(Reuters) - Legendary stage and screen actress Ruby Dee, who won acclaim in theater, film and television and became a notable figure in the U.S. civil rights movement, died peacefully at home, a friend of the family said on Thursday.
The actress, who was 91 years old, died on Wednesday night in New Rochelle, New York, surrounded by her family.
“She died of natural causes,” said Arminda Thomas, who works for Dee’s family. “She was blessed with old age.”
The petite actress won an Oscar nomination in 2008 for her role in “American Gangster.” After being nominated for six Emmys, she nabbed the award in 1991 for her role in the TV movie “Decoration Day.”
Dee was married to actor Ossie Davis for 56 years until his death in 2005. The couple, who had three children, formed a productive and enduring artistic and activist partnership. They performed together in plays and films and appeared together at some of the seminal events of the turbulent civil rights era.
The actress broke free from the racially stereotypical roles often given to black actresses when she began her career in the 1940s and continued to act into her 90s.
“Ruby Dee inspired so many people both on stage and off. At the Tony Awards last Sunday, both Audra McDonald and Kenny Leon paid tribute to Ruby Dee during their acceptance speeches,” said Charlotte St. Martin, executive director of the Broadway League, which represents producers and theater owners.
Broadway theaters will dim their marquees on Friday in Dee’s memory.
President Barack Obama recalled Dee’s performance in the 1989 Spike Lee film, “Do the Right Thing” - which the president and his wife, Michelle, saw on their first date.
“Through her remarkable performances, Ruby paved the way for generations of black actors and actresses, and inspired African-American women across our country,” Obama said in a statement.

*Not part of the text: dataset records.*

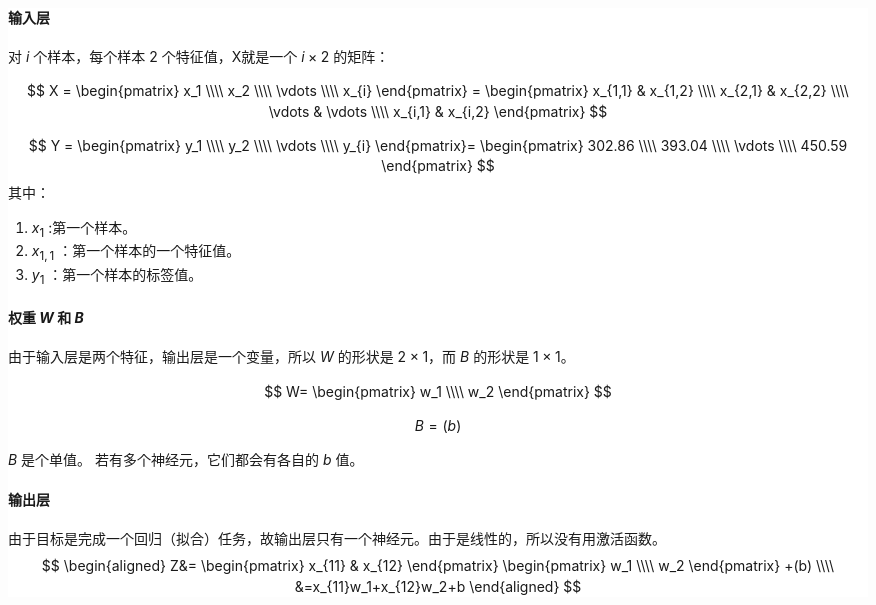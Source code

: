 #### 输入层 ####
对 $i$ 个样本，每个样本 $2$ 个特征值，X就是一个 $i \times 2$ 的矩阵：

$$
X = 
\begin{pmatrix} 
x_1 \\\\ x_2 \\\\ \vdots \\\\ x_{i}
\end{pmatrix} =
\begin{pmatrix} 
x_{1,1} & x_{1,2} \\\\
x_{2,1} & x_{2,2} \\\\
\vdots & \vdots \\\\
x_{i,1} & x_{i,2}
\end{pmatrix}
$$

$$
Y =
\begin{pmatrix}
y_1 \\\\ y_2 \\\\ \vdots \\\\ y_{i}
\end{pmatrix}=
\begin{pmatrix}
302.86 \\\\ 393.04 \\\\ \vdots \\\\ 450.59
\end{pmatrix}
$$
其中：
1. $x_1$ :第一个样本。
2. $x_{1,1}$ ：第一个样本的一个特征值。
3. $y_1$ ：第一个样本的标签值。

#### 权重 $W$ 和 $B$ ####

由于输入层是两个特征，输出层是一个变量，所以 $W$ 的形状是 $2\times 1$，而 $B$ 的形状是 $1\times 1$。

$$
W=
\begin{pmatrix}
w_1 \\\\ w_2
\end{pmatrix}
$$

$$B=(b)$$

$B$ 是个单值。
若有多个神经元，它们都会有各自的 $b$ 值。

#### 输出层 ####

由于目标是完成一个回归（拟合）任务，故输出层只有一个神经元。由于是线性的，所以没有用激活函数。
$$
\begin{aligned}
Z&=
\begin{pmatrix}
  x_{11} & x_{12}
\end{pmatrix}
\begin{pmatrix}
  w_1 \\\\ w_2
\end{pmatrix}
+(b) \\\\
&=x_{11}w_1+x_{12}w_2+b
\end{aligned}
$$
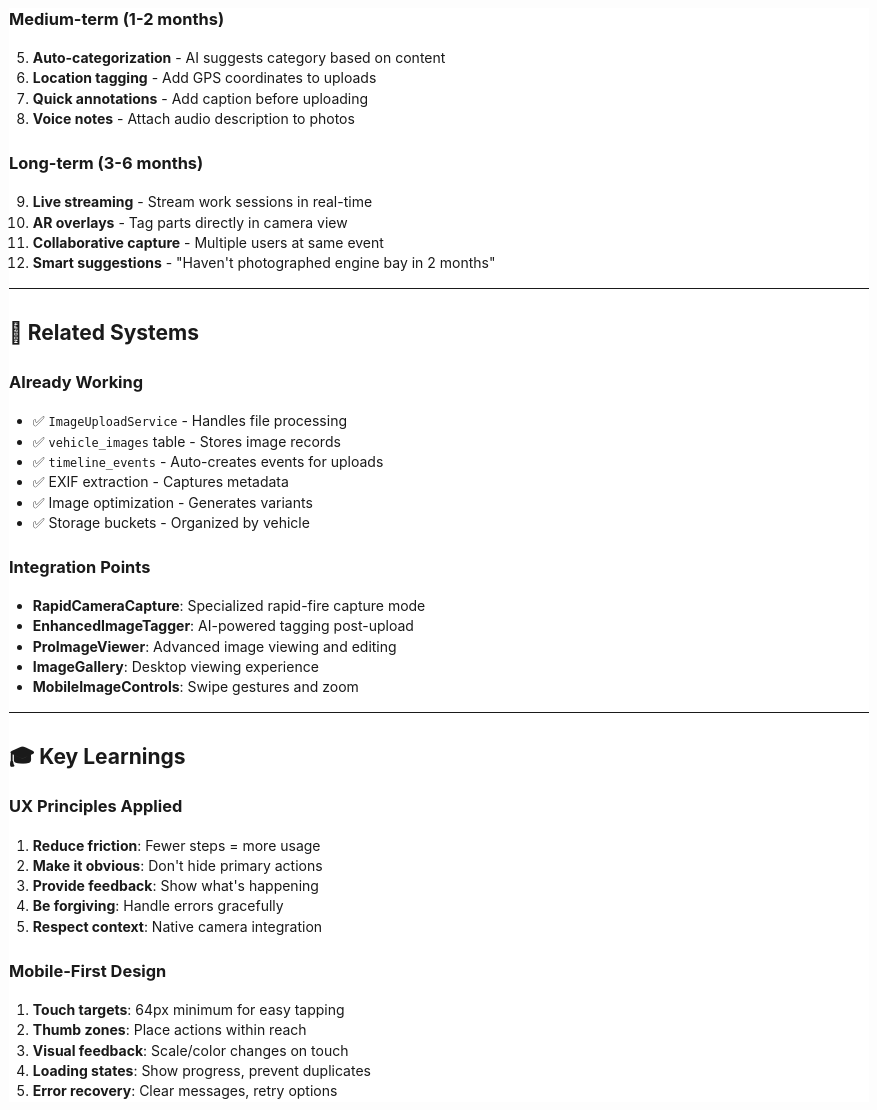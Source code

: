 ### Medium-term (1-2 months)
5. **Auto-categorization** - AI suggests category based on content
6. **Location tagging** - Add GPS coordinates to uploads
7. **Quick annotations** - Add caption before uploading
8. **Voice notes** - Attach audio description to photos

### Long-term (3-6 months)
9. **Live streaming** - Stream work sessions in real-time
10. **AR overlays** - Tag parts directly in camera view
11. **Collaborative capture** - Multiple users at same event
12. **Smart suggestions** - "Haven't photographed engine bay in 2 months"

---

## 💾 Related Systems

### Already Working
- ✅ `ImageUploadService` - Handles file processing
- ✅ `vehicle_images` table - Stores image records
- ✅ `timeline_events` - Auto-creates events for uploads
- ✅ EXIF extraction - Captures metadata
- ✅ Image optimization - Generates variants
- ✅ Storage buckets - Organized by vehicle

### Integration Points
- **RapidCameraCapture**: Specialized rapid-fire capture mode
- **EnhancedImageTagger**: AI-powered tagging post-upload
- **ProImageViewer**: Advanced image viewing and editing
- **ImageGallery**: Desktop viewing experience
- **MobileImageControls**: Swipe gestures and zoom

---

## 🎓 Key Learnings

### UX Principles Applied
1. **Reduce friction**: Fewer steps = more usage
2. **Make it obvious**: Don't hide primary actions
3. **Provide feedback**: Show what's happening
4. **Be forgiving**: Handle errors gracefully
5. **Respect context**: Native camera integration

### Mobile-First Design
1. **Touch targets**: 64px minimum for easy tapping
2. **Thumb zones**: Place actions within reach
3. **Visual feedback**: Scale/color changes on touch
4. **Loading states**: Show progress, prevent duplicates
5. **Error recovery**: Clear messages, retry options
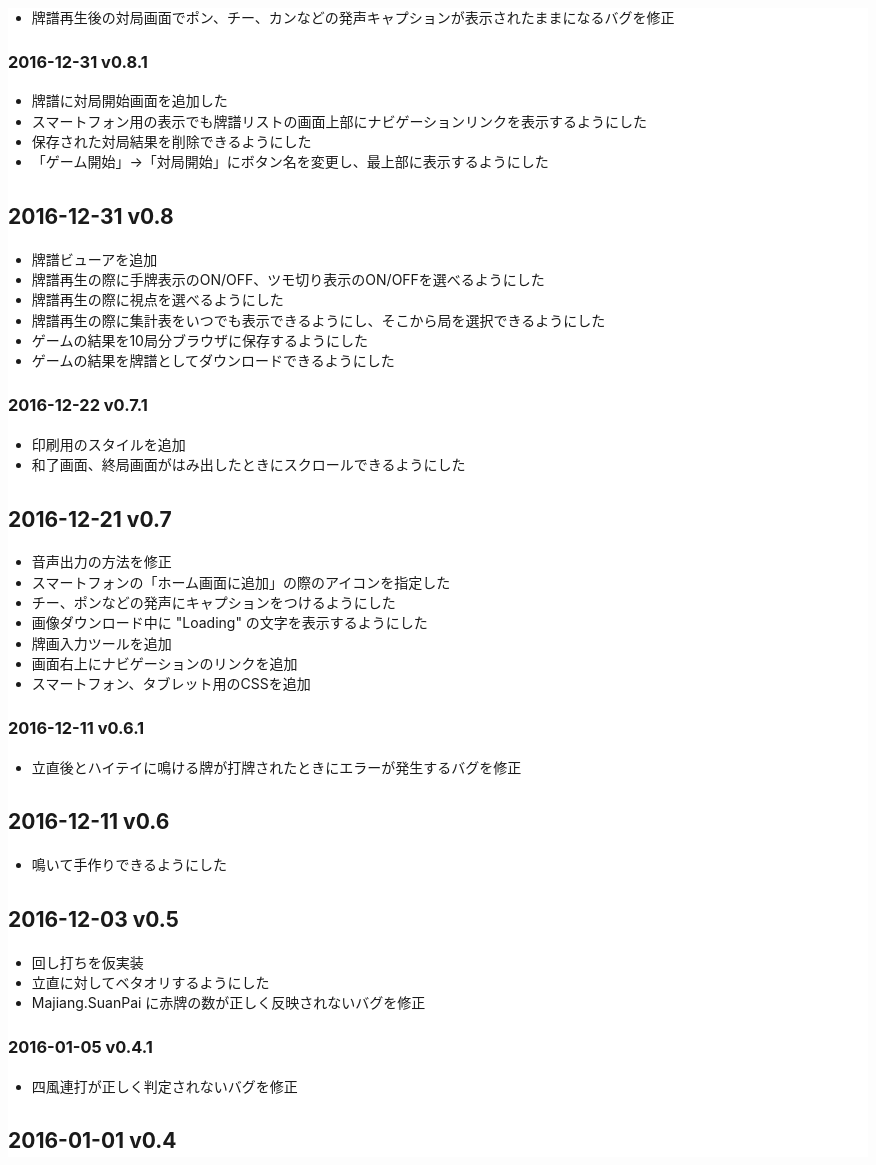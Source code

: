  - 牌譜再生後の対局画面でポン、チー、カンなどの発声キャプションが表示されたままになるバグを修正

### 2016-12-31 v0.8.1

 - 牌譜に対局開始画面を追加した
 - スマートフォン用の表示でも牌譜リストの画面上部にナビゲーションリンクを表示するようにした
 - 保存された対局結果を削除できるようにした
 - 「ゲーム開始」→「対局開始」にボタン名を変更し、最上部に表示するようにした

## 2016-12-31 v0.8

 - 牌譜ビューアを追加
 - 牌譜再生の際に手牌表示のON/OFF、ツモ切り表示のON/OFFを選べるようにした
 - 牌譜再生の際に視点を選べるようにした
 - 牌譜再生の際に集計表をいつでも表示できるようにし、そこから局を選択できるようにした
 - ゲームの結果を10局分ブラウザに保存するようにした
 - ゲームの結果を牌譜としてダウンロードできるようにした

### 2016-12-22 v0.7.1

 - 印刷用のスタイルを追加
 - 和了画面、終局画面がはみ出したときにスクロールできるようにした

## 2016-12-21 v0.7

 - 音声出力の方法を修正
 - スマートフォンの「ホーム画面に追加」の際のアイコンを指定した
 - チー、ポンなどの発声にキャプションをつけるようにした
 - 画像ダウンロード中に "Loading" の文字を表示するようにした
 - 牌画入力ツールを追加
 - 画面右上にナビゲーションのリンクを追加
 - スマートフォン、タブレット用のCSSを追加

### 2016-12-11 v0.6.1

 - 立直後とハイテイに鳴ける牌が打牌されたときにエラーが発生するバグを修正

## 2016-12-11 v0.6

 - 鳴いて手作りできるようにした

## 2016-12-03 v0.5

 - 回し打ちを仮実装
 - 立直に対してベタオリするようにした
 - Majiang.SuanPai に赤牌の数が正しく反映されないバグを修正

### 2016-01-05 v0.4.1

 - 四風連打が正しく判定されないバグを修正

## 2016-01-01 v0.4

Friends and fans also turned to Twitter to express their sadness.
“Words cannot express how much Ruby Dee inspired me to be who I am today. I will miss her dearly ...,” hip-hop mogul Russell Simmons tweeted.
Director Spike Lee said he was “crushed” and actress Angela Lansbury described Dee’s death as “an irreplaceable loss.”
Dee and Davis were equally famous for their political activism, even as they paid a price in terms of their careers. They denounced Senator Joseph McCarthy’s anti-Communist crusades of the 1950s and were blacklisted for a time. They also were investigated by FBI chief J. Edgar Hoover’s agents. They counted civil rights leader Martin Luther King and black activist Malcolm X among their friends and took part in marches for racial equality in the South. Dee and Davis were emcees of the landmark 1963 March on Washington where King gave his “I Have a Dream” speech. The couple were honored in 2004 at the Kennedy Center in Washington for their lifetime contributions to theater, TV and movies, as well as their advocacy for equality. The Kennedy Center recognized them as “two of the most prolific and fearless artists in American culture,” stating: “With courage and tenacity they have thrown open many a door previously shut tight to African American artists and planted the seed for the flowering of America’s multicultural humanity.”
Dee was born as Ruby Ann Wallace in Cleveland, the daughter of a train porter and a schoolteacher, and was raised in the Harlem section of New York City.
She attended Hunter College in New York, then joined the American Negro Theater in 1941 before making her way to Broadway.
In 1946, she appeared on Broadway with Davis, who also became a director and playwright, in “Jeb,” about a black soldier back from World War Two who confronts the white supremacist Ku Klux Klan.
Dee’s films include “The Jackie Robinson Story” (1950) in which she co-starred with Robinson, portraying himself in the tale of major league baseball’s first black player, as well as “A Raisin in the Sun” (1961) with Sidney Poitier.